Vendée Globe : un tour du monde solitaire mais hyperconnecté
Sur le compte Instagram géré par son équipe, Alan Roura (Hublot) pose tout sourire, en t-shirt, après avoir franchi l’Équateur. Il se douche au jet d'eau sous un ciel bleu turquoise. Quelques jours plus tard, il est emmitouflé sous un duvet, en sweat-shirt. Et le voilà blessé au bas du dos après une chute à l'intérieur de son bateau.
Lors de l'édition 2020-2021, les amateurs du Vendée Globe avaient pu suivre les skippers presque en direct, dans leur avancée et leurs déboires, au fil des saisons et des paysages.
"C'est une bonne chose de pouvoir partager ce que l'on vit, montrer nos péripéties. Cela fait vivre la course et peut donner à un nouveau public l'envie de la suivre", explique le skipper suisse, qui reprendra le départ du Vendée Globe le 10 novembre.
Pour cette dixième édition, la plupart des voiliers seront équipés du système Starlink, de SpaceX, qui fournit par satellite un accès haut débit à internet jusque dans les zones les moins bien desservies.
"On capte la 5G jusqu'aux Kergelen (très au sud de l'Océan Indien)", sourit Yannick Bestaven (Maître Coq), dernier vainqueur de ce tour du monde sans escale et en solitaire.
"Moins isolés"
En 2008, lors de son premier Vendée Globe, la Britannique Samantha Davies (Initiatives-Cœur) avait filmé sur cassette quelques séquences de sa course.
"Il fallait ensuite la sortir de sa boîte étanche, puis numériser le film. Et prier pour que la connexion marche assez longtemps pour expédier le fichier. Aujourd'hui on est beaucoup plus connectés, on se sent moins isolés", raconte la skippeuse qui s'engage pour une quatrième participation.
Sa connexion à bord lui permettra cette fois-ci de correspondre "à peu près partout et à tout moment" avec ses proches, par visioconférence ou messagerie instantanée. Et de suivre l'actualité, dont elle était "complètement coupée" par le passé. Le tour du monde en solitaire s'en trouve-t-il transformé ? "Cela ne change pas la course, mais cela modifie un peu le challenge", répond Samantha Davies.
Pour Yannick Bestaven, les contacts avec les proches sont un "plus", même s'il évite de "trop en abuser". "Lorsqu'on raccroche, on reste quand même tout seul sur le bateau, il faut faire gaffe à ça. J'essaye d'avoir mes filles en visio au moins une fois par semaine, mais je crois que je préfère presque leur écrire", explique-t-il.

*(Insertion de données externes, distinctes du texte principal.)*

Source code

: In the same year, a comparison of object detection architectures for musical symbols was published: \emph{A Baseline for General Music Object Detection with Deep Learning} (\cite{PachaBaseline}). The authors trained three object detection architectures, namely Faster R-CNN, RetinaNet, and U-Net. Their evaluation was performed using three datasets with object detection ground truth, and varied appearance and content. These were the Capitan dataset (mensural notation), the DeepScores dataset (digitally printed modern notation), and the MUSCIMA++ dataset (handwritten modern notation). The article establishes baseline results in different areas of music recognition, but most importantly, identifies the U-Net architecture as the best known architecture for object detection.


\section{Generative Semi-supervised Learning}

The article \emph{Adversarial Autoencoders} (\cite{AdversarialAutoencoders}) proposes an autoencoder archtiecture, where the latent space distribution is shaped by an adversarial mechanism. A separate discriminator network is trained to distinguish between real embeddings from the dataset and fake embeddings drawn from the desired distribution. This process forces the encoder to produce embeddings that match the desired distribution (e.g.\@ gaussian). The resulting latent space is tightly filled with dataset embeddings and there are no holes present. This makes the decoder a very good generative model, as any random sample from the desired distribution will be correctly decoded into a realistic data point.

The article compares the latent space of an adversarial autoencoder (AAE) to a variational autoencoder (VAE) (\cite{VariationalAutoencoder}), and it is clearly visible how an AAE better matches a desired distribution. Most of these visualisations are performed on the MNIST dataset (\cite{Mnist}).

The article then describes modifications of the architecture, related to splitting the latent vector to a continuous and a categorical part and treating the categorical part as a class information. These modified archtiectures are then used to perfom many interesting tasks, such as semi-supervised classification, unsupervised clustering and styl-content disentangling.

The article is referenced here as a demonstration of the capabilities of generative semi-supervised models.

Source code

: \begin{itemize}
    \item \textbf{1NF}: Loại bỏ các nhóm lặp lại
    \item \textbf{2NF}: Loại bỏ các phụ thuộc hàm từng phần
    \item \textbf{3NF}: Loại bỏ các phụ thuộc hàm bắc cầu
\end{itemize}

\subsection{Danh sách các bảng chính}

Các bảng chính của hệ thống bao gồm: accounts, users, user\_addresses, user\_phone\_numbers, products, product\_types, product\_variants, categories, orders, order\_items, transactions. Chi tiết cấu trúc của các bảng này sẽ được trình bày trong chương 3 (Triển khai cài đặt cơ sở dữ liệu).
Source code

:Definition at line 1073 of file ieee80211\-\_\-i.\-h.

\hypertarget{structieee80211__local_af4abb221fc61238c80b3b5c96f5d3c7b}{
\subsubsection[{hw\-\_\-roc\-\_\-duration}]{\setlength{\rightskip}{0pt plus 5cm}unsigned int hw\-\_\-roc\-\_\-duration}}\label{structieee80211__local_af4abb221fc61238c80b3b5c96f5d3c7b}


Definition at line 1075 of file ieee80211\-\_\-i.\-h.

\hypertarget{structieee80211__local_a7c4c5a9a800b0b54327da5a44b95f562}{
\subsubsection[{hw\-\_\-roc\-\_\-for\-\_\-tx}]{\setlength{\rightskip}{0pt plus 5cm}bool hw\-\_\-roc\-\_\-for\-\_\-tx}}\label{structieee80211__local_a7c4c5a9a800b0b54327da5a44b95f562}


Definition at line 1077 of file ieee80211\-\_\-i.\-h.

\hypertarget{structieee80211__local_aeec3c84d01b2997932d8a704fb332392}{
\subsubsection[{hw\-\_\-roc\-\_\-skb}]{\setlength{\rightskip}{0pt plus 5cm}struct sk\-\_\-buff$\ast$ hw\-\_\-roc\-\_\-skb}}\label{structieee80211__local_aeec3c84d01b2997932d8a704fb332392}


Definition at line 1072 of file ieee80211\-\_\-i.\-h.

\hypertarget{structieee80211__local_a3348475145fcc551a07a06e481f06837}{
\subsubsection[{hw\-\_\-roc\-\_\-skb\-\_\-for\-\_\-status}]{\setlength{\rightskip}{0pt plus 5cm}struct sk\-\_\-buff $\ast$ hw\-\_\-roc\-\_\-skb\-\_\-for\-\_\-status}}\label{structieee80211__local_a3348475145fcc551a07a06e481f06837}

Alan Roura se limite aussi à une visioconférence par semaine avec sa compagne et ses enfants.
"40 bateaux, 40 histoires"
Mais les contacts avec la terre ne dépendent plus que d'eux : côté images, les 40 participants au Vendée Globe sont soumis à un cahier des charges strict. Pendant toute la durée de la course, ils sont tenus d'envoyer à l'organisation au moins six photos par semaine, ainsi que "deux minutes d'images vidéo (plans séquences ou images prémontées)", trois fois par semaine.
D'après le règlement, ces images doivent "notamment comprendre des prises de parole tournées avec une caméra mobile et/ou fixe à l'intérieur et à l'extérieur, des images permettant de voir le bateau en navigation sur différents axes, des images permettant de voir le skipper à la manœuvre, des images permettant de voir la vie quotidienne du skipper (...) etc."
Autre obligation: les photos et vidéos partagées sur les comptes personnels des skippers doivent d'abord transiter par l'organisation.
"Il ne faudrait quand même pas que cela fasse trop: les mêmes vagues, les mêmes couchés de soleil. Est-ce que le public ne va pas se lasser?", s'interroge Alan Roura.
L'organisation y voit de son côté un "double intérêt". "Il y a l'intérêt pour les médias : 40 bateaux, 40 histoires. Et l'intérêt d'émargement présentiel: donner signe de vie, signe d'humeur de nos skippers", explique Hubert Lemonnier, directeur de la course.